The "s" feels most like a Dead History style mash-up to me. The top seems too heavy and possibly too monoline? Not sure.

And I second the question about what's up with the "p"s. If you want to not make them all the same, I'd rather try exploring the double-"p" combination further, maybe.

hrant's picture

First things first:
What kind of painting?
Who's the customer?


matteson's picture

most glyphs have the more «broken»/irregular part towards the x-line and the «cleaner»/«classical» part towards the bottom

Good point. That wasn't exactly intentional, but that certainly is how it turned out. That does give me a pretty good basis for revisiting the 'a'. Thanks for that observation.

You could try a diagonal stroke for the \e\

An earlier treatment used a diagonal crossbar at a pretty severe angle, and I couldn't stand it. But I think I'll try a shallower angle. Or maybe a lower, yet still horizontal, crossbar. As you say opening the counter, as well as redrawing the 'a', may well fix the wonky color.

What kind of painting?
Who’s the customer?

The customer is a fairly traditional oil painter. She paints from nature, frequently outside -- representational work with pretty aggressive paint handling. Painters that come to mind, that she owes a debt to, are the late-19th c. crowd: Courbet, Manet, Cezanne et al. For different reasons: paint-handling, color, composition.

Do you have a specific reason for the bottom serifs of the \p\s not being the same?
And I second the question about what’s up with the “p”s.

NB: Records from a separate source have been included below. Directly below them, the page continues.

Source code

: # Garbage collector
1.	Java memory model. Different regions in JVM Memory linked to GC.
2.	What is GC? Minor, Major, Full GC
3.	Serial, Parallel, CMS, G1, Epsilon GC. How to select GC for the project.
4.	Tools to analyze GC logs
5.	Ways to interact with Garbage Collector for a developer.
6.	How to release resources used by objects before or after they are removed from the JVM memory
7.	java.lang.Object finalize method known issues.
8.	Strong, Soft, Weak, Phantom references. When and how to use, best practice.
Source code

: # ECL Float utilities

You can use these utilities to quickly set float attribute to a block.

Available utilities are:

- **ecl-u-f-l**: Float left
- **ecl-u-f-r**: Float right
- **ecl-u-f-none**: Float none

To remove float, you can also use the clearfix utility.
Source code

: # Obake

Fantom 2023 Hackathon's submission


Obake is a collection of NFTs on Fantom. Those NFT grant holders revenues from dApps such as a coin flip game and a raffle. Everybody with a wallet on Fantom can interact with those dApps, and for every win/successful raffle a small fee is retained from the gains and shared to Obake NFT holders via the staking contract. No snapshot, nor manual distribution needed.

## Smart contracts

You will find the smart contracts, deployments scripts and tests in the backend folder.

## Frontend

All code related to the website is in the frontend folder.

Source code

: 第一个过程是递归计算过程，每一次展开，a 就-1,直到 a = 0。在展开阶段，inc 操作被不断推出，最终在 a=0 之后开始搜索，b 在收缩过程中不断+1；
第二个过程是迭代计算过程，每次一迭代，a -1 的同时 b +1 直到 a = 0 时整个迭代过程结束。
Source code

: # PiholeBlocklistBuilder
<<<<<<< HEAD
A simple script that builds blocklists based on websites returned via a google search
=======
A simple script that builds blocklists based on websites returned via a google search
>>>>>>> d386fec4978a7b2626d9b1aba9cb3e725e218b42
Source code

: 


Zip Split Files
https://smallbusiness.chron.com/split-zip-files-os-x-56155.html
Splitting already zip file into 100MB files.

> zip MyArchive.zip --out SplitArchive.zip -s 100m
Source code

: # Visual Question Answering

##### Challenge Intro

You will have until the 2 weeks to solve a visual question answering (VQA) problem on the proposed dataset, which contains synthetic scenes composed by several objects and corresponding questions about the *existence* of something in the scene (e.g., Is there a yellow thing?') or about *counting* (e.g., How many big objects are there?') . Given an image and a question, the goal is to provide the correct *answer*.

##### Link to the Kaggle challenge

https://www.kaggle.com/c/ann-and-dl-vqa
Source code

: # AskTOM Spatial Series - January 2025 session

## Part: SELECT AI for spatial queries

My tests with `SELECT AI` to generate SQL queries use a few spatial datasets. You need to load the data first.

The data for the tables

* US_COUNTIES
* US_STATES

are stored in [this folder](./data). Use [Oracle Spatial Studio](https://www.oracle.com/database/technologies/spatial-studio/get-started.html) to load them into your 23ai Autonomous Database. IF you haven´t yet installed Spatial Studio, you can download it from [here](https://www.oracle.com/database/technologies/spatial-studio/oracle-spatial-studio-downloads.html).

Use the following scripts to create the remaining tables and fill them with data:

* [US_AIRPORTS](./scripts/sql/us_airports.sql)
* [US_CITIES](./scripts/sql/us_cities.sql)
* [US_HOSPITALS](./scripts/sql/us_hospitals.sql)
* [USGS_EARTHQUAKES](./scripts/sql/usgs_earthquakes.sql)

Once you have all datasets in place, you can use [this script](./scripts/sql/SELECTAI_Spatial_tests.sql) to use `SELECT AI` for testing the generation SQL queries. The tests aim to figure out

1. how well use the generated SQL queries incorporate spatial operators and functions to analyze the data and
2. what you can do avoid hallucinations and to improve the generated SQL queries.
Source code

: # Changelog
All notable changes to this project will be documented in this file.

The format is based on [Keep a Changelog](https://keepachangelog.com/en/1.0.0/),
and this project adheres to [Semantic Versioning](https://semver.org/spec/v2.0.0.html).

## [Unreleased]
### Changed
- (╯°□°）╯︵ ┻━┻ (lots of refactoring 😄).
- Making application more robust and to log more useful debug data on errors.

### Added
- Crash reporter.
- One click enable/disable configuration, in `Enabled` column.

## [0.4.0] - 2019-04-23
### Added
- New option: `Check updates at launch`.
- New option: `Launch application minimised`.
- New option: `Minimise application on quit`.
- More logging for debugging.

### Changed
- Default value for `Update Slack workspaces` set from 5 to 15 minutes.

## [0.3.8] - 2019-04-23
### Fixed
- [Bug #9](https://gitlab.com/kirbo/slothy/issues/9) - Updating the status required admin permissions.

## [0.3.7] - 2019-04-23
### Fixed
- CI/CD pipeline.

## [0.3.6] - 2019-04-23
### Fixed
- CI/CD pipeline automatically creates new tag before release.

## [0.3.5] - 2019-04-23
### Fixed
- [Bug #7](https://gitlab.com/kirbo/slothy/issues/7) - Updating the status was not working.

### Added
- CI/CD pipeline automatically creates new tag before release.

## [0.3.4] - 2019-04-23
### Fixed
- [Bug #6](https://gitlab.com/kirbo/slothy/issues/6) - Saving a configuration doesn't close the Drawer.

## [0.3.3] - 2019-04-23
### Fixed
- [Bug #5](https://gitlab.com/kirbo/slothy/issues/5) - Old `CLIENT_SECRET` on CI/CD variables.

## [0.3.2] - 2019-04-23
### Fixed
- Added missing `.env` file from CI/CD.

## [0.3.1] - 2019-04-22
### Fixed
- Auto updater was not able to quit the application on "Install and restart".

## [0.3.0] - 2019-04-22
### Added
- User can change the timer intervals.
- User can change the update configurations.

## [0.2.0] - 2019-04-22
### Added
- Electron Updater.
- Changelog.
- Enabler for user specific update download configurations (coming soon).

The 'p's. The 'p's are treated differently (not just the bottoms but the tops as well), because that's how the client approaches her work. You can stand in the same spot on the same day making the same painting, and always be looking at something different(ly). Cezanne said (I don't have a citation on-hand) that moving his head a fraction of an inch, one way or the other, would give him an entirely new painting. Copying and pasting the same 'picture' of a 'p' three times isn't a fair representation of her or her work IMHO. That said, the treatment I have now may be a bit too forced, mannered, what have you.

Does anyone think that 'h' is too narrow?

hrant's picture

> pretty aggressive paint handling.

This could be the angle that could make this click. Otherwise I'd be worried that it's more like a logo for an architecture firm for example.

For the top of the "a", I might try a thin finial like in the "e". If that creates too much lightness in combination with the top-right of the "k", you could try your thin slab serif form, probably both upward and downward (see the "s" comment below). The foot serif upcurl to me is suspect as well, although I'm not sure how to improve it.

If the very top of the "s" is made thin that might just be enough. In any case I think the serif(s) in the "s" need to be abrupt, not tapered.

The variance in the "p" to me is exactly what's needed; it is for a painter. In fact I might use that more. Not that every serif etc. should vary, but I would try tilting the top serif of the "k" for one thing. The baseline and x-line serifs are probably best left totally flat.

BTW, the two parts should be closer I think.

> Does anyone think that ’h’ is too narrow?



matteson's picture

The foot upcurl to me is suspect as well

I started to feel this way the other day as I was spacing things. I'll have to dig into the toolbox and find something else.

Your comments about the terminations of 'a' and 's' are well-taken also. I'll explore them in the batch of revisions.

Thanks for the comments everyone. Exactly what I was needing.

nina's picture

Yes – if you want the variance in the "p"s (which does make sense from this angle), maybe try making them more different. The second and third ones seem very similar; and once you scale this down, that different serif on the first one might not stand out all that much either.